Fourier Neural Operator

Sneiderman, Robby

ML Methods

Fourier Neural Operator

The Fourier Neural Operator (Li, Kovachki, Anandkumar et al., ICLR 2021) parameterizes the kernel of an integral operator directly in Fourier space, giving a resolution-invariant architecture for learning maps between function spaces. Canonical baseline for data-driven PDE solvers and the architectural backbone of FourCastNet weather prediction.

AdvancedTier 2CurrentSupporting~45 min

Prerequisites

Fast Fourier Transform Navier Stokes for ML Spectral Theory of Operators Complex Numbers for Fourier

Prereq Map

Why This Matters

Classical neural networks learn maps $\mathbb{R}^n \to \mathbb{R}^m$ between finite-dimensional vector spaces. A PDE solver, by contrast, computes a map between function spaces: from an initial condition $u_0 \in L^2(\Omega)$ to the solution $u(\cdot, T) \in L^2(\Omega)$ at later time, or from a coefficient field $a \in L^\infty(\Omega)$ to the corresponding solution of an elliptic boundary-value problem. Discretize on a grid of $N$ points and a CNN can imitate this map, but the learned weights are tied to that grid: train at $64 \times 64$ and the network has no principled meaning at $256 \times 256$ .

The Fourier Neural Operator (FNO) of Li, Kovachki, Azizzadenesheli, Liu, Bhattacharya, Stuart, and Anandkumar (ICLR 2021) was the first architecture to break this discretization tie convincingly. The construction is direct: parameterize the kernel of an integral operator in Fourier space, truncate to a fixed number of low-frequency modes, and evaluate with an FFT. The learned weights live in spectral space and are independent of the spatial resolution, so the same trained network applies to any sufficiently fine grid.

On the standard 2D Navier-Stokes benchmark of Li et al. (2021), FNO matched a pseudospectral solver to relative $L^2$ error around $10^{-3}$ at sub-second inference, three orders of magnitude faster than the solver it was trained against. This result rearranged the data-driven PDE landscape: FNO became the default baseline that every subsequent neural operator (DeepONet, Geo-FNO, U-Net Operators, transformer operators) is benchmarked against. The architecture also scaled to global weather: Pathak et al. (2022) trained an Adaptive FNO variant (FourCastNet) on ERA5 reanalysis data and matched the IFS forecast on key surface variables at $10^4 \times$ the throughput.
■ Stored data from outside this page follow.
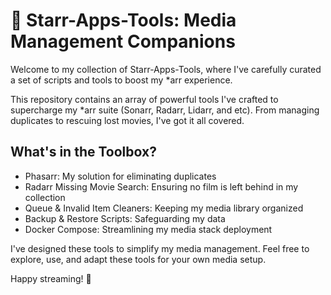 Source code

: # 🌟 Starr-Apps-Tools: Media Management Companions

Welcome to my collection of Starr-Apps-Tools, where I've carefully curated a set of scripts and tools to boost my *arr experience.

This repository contains an array of powerful tools I've crafted to supercharge my *arr suite (Sonarr, Radarr, Lidarr, and etc). From managing duplicates to rescuing lost movies, I've got it all covered.

## What's in the Toolbox?

- Phasarr: My solution for eliminating duplicates
- Radarr Missing Movie Search: Ensuring no film is left behind in my collection
- Queue & Invalid Item Cleaners: Keeping my media library organized
- Backup & Restore Scripts: Safeguarding my data
- Docker Compose: Streamlining my media stack deployment

I've designed these tools to simplify my media management. Feel free to explore, use, and adapt these tools for your own media setup. 

Happy streaming! 🚀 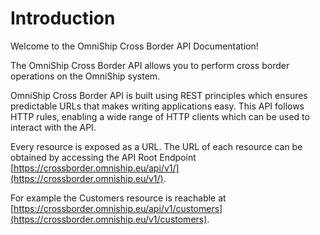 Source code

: # Introduction

Welcome to the OmniShip Cross Border API Documentation! 

The OmniShip Cross Border API allows you to perform cross border operations on the OmniShip system.

OmniShip Cross Border API is built using REST principles which ensures predictable URLs that makes writing applications easy. 
This API follows HTTP rules, enabling a wide range of HTTP clients which can be used to interact with the API.

Every resource is exposed as a URL. The URL of each resource can be obtained by accessing the API Root Endpoint [https://crossborder.omniship.eu/api/v1/](https://crossborder.omniship.eu/v1/).

For example the Customers resource is reachable at [https://crossborder.omniship.eu/api/v1/customers](https://crossborder.omniship.eu/v1/customers).
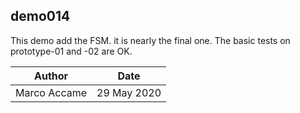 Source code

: 

## demo014

This demo add the FSM. it is nearly the final one. The basic tests on prototype-01 and -02 are OK.





| Author       | Date        |
| ------------ | ----------- |
| Marco Accame | 29 May 2020 |




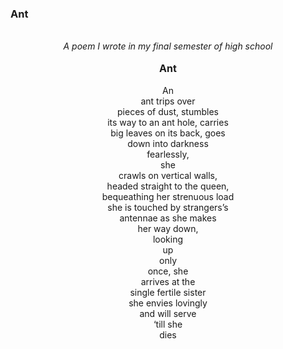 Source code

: ### Ant



<div style="text-align: center">
<br/><i>A poem I wrote in my final semester of high school</i><br/><br/>
<b style="font-size: 16px;">Ant</b><br/><br/>
             An<br/>
       ant trips over<br/>      
   pieces of dust, stumbles<br/>
its way to an ant hole, carries<br/>
  big leaves on its back, goes<br/>
      down into darkness<br/>
         fearlessly,<br/>
            she<br/>
   crawls on vertical walls,<br/>
  headed straight to the queen,<br/>
 bequeathing her strenuous load<br/>
  she is touched by strangers’s<br/>
     antennae as she makes<br/>
        her way down,<br/>
          looking<br/>
            up<br/>
           only<br/>
         once, she<br/>
       arrives at the<br/>
    single fertile sister<br/>
     she envies lovingly<br/>
       and will serve<br/>
         ‘till she<br/>
            dies<br/><br/>
</div>
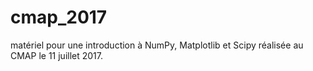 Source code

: # cmap_2017

matériel pour une introduction à NumPy, Matplotlib et Scipy réalisée au CMAP le 11 juillet 2017.
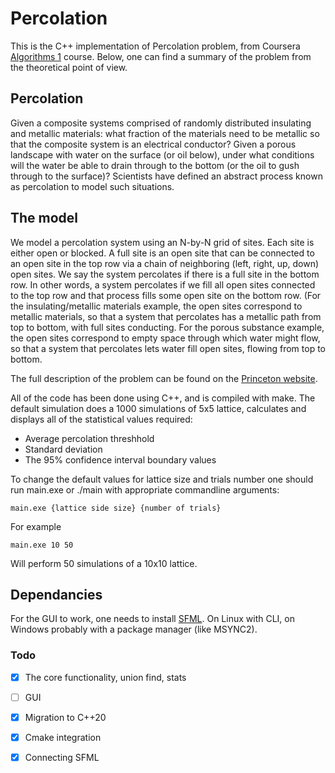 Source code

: # Percolation

This is the C++ implementation of Percolation problem, from Coursera [Algorithms 1](https://www.coursera.org/learn/algorithms-part1/home) course. Below, one can find a summary of the problem from the theoretical point of view.

## Percolation

Given a composite systems comprised of randomly distributed insulating and metallic materials: what fraction of
the materials need to be metallic so that the composite system is an electrical conductor? Given a porous landscape with water on
the surface (or oil below), under what conditions will the water be able to drain through to the bottom (or the oil to gush through
to the surface)? Scientists have defined an abstract process known as percolation to model such situations.

## The model

We model a percolation system using an N-by-N grid of sites. Each site is either open or blocked. A full site is an
open site that can be connected to an open site in the top row via a chain of neighboring (left, right, up, down) open sites. We say
the system percolates if there is a full site in the bottom row. In other words, a system percolates if we fill all open sites connected
to the top row and that process fills some open site on the bottom row. (For the insulating/metallic materials example, the open
sites correspond to metallic materials, so that a system that percolates has a metallic path from top to bottom, with full sites
conducting. For the porous substance example, the open sites correspond to empty space through which water might flow, so that
a system that percolates lets water fill open sites, flowing from top to bottom.

The full description of the problem can be found on the [Princeton website](https://coursera.cs.princeton.edu/algs4/assignments/percolation/specification.php).

All of the code has been done using C++, and is compiled with make. The default simulation does a 1000 simulations of 5x5 lattice, calculates and displays all of the statistical values required:
* Average percolation threshhold 
* Standard deviation
* The 95% confidence interval boundary values

To change the default values for lattice size and trials number one should run main.exe or ./main with appropriate commandline arguments:

`main.exe {lattice side size} {number of trials}`

For example

`main.exe 10 50`

Will perform 50 simulations of a 10x10 lattice. 

## Dependancies 

For the GUI to work, one needs to install [SFML](https://www.sfml-dev.org). On Linux with CLI, on Windows probably with a package manager (like MSYNC2).

### Todo

- [X] The core functionality, union find, stats
- [ ] GUI
- [X] Migration to C++20
- [X] Cmake integration
- [X] Connecting SFML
The conceptual contrast with physics-informed neural networks is sharp. PINNs solve a single PDE instance by encoding the residual into the loss; every new initial condition demands a new optimization. FNO amortizes the cost: train once on a distribution of initial conditions, then evaluate the learned operator instantly on any new instance from that distribution. The tradeoff is that FNO needs labeled solution data (typically from a conventional solver), while PINNs need only the PDE.

Mental Model

Many useful operators on functions can be written as integral operators of the form $(K v)(x) = \int_\Omega \kappa(x, y)\, v(y)\, dy$ . When the kernel is shift-invariant, $\kappa(x, y) = \kappa(x - y)$ , this integral is a convolution, and the convolution theorem turns it into pointwise multiplication in the Fourier domain: $\widehat{Kv}(k) = \hat{\kappa}(k) \cdot \hat{v}(k)$ . FNO takes this identity as a design principle. Rather than parameterize $\kappa$ in physical space (as a CNN kernel does), it parameterizes the spectral multiplier $\hat{\kappa}(k)$ directly, learns a different multiplier for each Fourier mode up to a truncation cutoff, and applies the operator with two FFTs.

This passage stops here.